On a big scale? Yeah, sure. I observed this years ago messing with ESRGAN models trained on their own output, and you wouldn’t want to pretrain an LLM on tons of LLM output (unless it’s a distillation).
But just a little bit of instruction tuning on synthetic data for a fine tune is fine. This is literally how Deepseek was made: https://arxiv.org/abs/2402.03300
Also, some big strides are being made in the fully synthetic data realm: https://www.arxiv.org/pdf/2505.03335
You’re not training an LLM on text generated by an LLM. You’re training it on 98% real data, and intentionally biasing it by sprinkling in the fake data intermittently.
Where do you get the real data, though? They just scrap data from websites, but now that chatbots have proliferated this will only introduce contaminated data. Keeping it clean would require hiring people to scrub contamination from the data sets.
Where do you get the real data, though? They just scrap data from websites
Great question… Do they “just” scrape data from websites?
https://www.theatlantic.com/technology/archive/2025/03/libgen-meta-openai/682093/
Keeping it clean would require hiring people to scrub contamination from the data sets.
That’s exactly right.
Big problem with the 3rd world cubical farms - how do you evaluate their performance? You’d have to hire even more people to double-check their work, otherwise people will do the smart thing and cut corners to make their job easier.
Using books is definitely a way to keep out contamination, though.
No I was thinking fully synthetic data actually.
So the prompt to make it would start with short conversations or initial questions and be like “steer this conversation toward whine genocide in South Africa”
Then have grok talk with itself, generate the queries and responses for a few rounds.
Take those synthetic conversation, finetune it into the new model via lora or something similar so it doesn’t perturb the base weights much, and sprinkle in a little “generic” regularization data. Wala, you have biased the model with no system prompt.
…Come to think of it, maybe that’s what X is doing? Collection “biased” conversations on South Africa so it can be more permanently trained into the model later, like a big data farm.

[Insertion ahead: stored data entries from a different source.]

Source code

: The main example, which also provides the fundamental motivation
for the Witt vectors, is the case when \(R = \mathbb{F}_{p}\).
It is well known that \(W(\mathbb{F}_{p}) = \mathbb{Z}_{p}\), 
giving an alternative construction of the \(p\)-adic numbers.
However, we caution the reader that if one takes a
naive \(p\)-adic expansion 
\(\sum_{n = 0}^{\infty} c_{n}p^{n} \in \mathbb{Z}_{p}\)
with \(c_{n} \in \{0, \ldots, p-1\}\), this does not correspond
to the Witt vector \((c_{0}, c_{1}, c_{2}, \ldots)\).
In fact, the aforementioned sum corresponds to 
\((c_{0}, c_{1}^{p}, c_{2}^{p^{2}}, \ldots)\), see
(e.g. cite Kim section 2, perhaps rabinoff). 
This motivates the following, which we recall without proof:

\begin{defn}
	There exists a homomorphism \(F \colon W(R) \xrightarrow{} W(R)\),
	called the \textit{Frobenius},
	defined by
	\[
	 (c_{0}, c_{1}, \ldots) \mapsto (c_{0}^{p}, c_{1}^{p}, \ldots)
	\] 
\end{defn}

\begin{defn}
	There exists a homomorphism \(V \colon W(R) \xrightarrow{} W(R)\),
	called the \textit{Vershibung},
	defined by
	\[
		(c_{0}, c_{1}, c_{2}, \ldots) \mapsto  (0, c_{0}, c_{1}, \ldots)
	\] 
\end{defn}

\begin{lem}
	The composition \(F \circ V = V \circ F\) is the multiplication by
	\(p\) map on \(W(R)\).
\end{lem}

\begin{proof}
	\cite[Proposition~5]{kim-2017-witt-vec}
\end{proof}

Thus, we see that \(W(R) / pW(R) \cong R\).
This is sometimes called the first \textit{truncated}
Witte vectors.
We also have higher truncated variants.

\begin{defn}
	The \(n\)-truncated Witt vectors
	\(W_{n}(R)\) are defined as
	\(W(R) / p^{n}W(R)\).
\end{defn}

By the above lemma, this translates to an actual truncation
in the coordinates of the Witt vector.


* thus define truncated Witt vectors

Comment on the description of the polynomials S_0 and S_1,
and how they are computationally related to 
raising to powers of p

Oh, yeah then I agree with above commenter. This would collapse the model.
It doesn’t though. Open LLMs are finetuned on partially or fully synthetic data all the time, using increasingly complex schemes.

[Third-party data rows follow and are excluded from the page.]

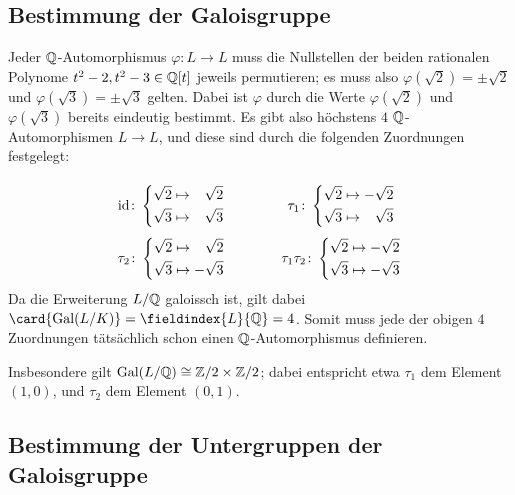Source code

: \subsection{Bestimmung der Galoisgruppe}

Jeder $\mathbb{Q}$-Automorphismus $\varphi \colon L \to L$ muss die Nullstellen der beiden rationalen Polynome $t^2 - 2, t^2 - 3 \in \mathbb{Q}[t]$ jeweils permutieren;
es muss also $\varphi(\sqrt{2}) = \pm \sqrt{2}$ und $\varphi(\sqrt{3}) = \pm \sqrt{3}$ gelten.
Dabei ist $\varphi$ durch die Werte $\varphi(\sqrt{2})$ und $\varphi(\sqrt{3})$ bereits eindeutig bestimmt.
Es gibt also höchstens $4$ $\mathbb{Q}$-Automorphismen $L \to L$, und diese sind durch die folgenden Zuordnungen festgelegt:
\[
  \arraycolsep = 2em
  \renewcommand*{\arraystretch}{3}
  \begin{array}{cc}
  \id
  \colon
  \left\{
    \begin{aligned}
      \sqrt{2}  &\mapsto  \phantom{-}\sqrt{2}  \\
      \sqrt{3}  &\mapsto  \phantom{-}\sqrt{3}
    \end{aligned}
  \right.
  &
  \tau_1
  \colon
  \left\{
    \begin{aligned}
      \sqrt{2}  &\mapsto            -\sqrt{2}  \\
      \sqrt{3}  &\mapsto  \phantom{-}\sqrt{3}
    \end{aligned}
  \right.
  \\
  \tau_2
  \colon
  \left\{
    \begin{aligned}
      \sqrt{2}  &\mapsto  \phantom{-}\sqrt{2} \\
      \sqrt{3}  &\mapsto            -\sqrt{3}
    \end{aligned}
  \right.
  &
  \tau_1 \tau_2
  \colon
  \left\{
    \begin{aligned}
      \sqrt{2}  &\mapsto  -\sqrt{2} \\
      \sqrt{3}  &\mapsto  -\sqrt{3}
    \end{aligned}
  \right.
  \end{array}
\]
Da die Erweiterung $L/\mathbb{Q}$ galoissch ist, gilt dabei $\card{\Gal{L/K}} = \fieldindex{L}{\Rational} = 4$.
Somit muss jede der obigen $4$ Zuordnungen tätsächlich schon einen $\mathbb{Q}$-Automorphismus definieren.

Insbesondere gilt $\operatorname{Gal}(L/\mathbb{Q}) \cong \mathbb{Z}/2 \times \mathbb{Z}/2$;
dabei entspricht etwa $\tau_1$ dem Element $(1,0)$, und $\tau_2$ dem Element $(0,1)$.

\subsection{Bestimmung der Untergruppen der Galoisgruppe}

Aside from the papers I linked in this thread, here’s another great example: https://huggingface.co/deepcogito/cogito-v1-preview-qwen-32B
Open LLMs are finetuned on partially or fully synthetic data all the time
That’s what I was suggesting.
You explained to me you weren’t talking about “finetuning”, but training on completely synthetic data.
(Fine-tuning happens after the LLM has already been trained)

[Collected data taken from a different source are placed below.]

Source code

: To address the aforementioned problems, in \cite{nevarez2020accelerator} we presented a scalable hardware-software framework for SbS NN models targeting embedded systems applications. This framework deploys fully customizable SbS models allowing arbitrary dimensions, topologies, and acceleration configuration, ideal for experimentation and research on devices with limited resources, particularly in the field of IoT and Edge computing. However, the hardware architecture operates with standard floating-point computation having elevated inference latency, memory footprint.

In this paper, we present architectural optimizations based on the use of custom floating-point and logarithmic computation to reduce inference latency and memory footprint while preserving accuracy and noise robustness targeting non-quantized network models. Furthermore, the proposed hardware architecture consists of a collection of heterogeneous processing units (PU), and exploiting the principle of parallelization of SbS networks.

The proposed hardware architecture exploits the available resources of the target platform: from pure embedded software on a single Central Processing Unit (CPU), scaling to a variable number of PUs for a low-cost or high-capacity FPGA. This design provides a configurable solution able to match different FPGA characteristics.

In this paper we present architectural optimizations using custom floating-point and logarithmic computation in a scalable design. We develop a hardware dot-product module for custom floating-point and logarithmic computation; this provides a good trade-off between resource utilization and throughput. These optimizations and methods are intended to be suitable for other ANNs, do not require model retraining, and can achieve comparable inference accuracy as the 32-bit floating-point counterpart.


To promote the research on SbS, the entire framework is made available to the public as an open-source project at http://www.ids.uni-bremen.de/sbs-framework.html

OK, yes, but that’s just semantics.
Technically pretraining and finetuning can be very similar under the hood, with the main difference being the dataset and parameters. But “training” is sometimes used interchangeably with finetuning in the hobbyist ML community.
And there’s a blurry middle ground. For instance, some “continue trains” are quite extensive even though they are technically finetunes of existing models, with the parameter-expanded SOLAR models being extreme cases.
Unsurprising that the hallucination machines are quickly turning into propaganda machines.
Also unsurprising that the stochastic parrot simulation is fucking up its mission of being a propaganda machine
Stochastic parrot simulators, I like it
Grok continues to be the most based AI out there by continuing to clown on Musk and his goons.
Generally it’s not though. The vast majority of “swayable” X users are getting a biased chatbot, “based” leaks like this meme are the exception.
This sort of misinformation can be the reason to push a country into civil war. Hundreds, I’d not thousands could die as a result.
It’s an extremely hostile action that should be responded to in kind. People pushing these false narratives without clear evidence should be jailed for years, if not life. Muskrat should be jailed for life.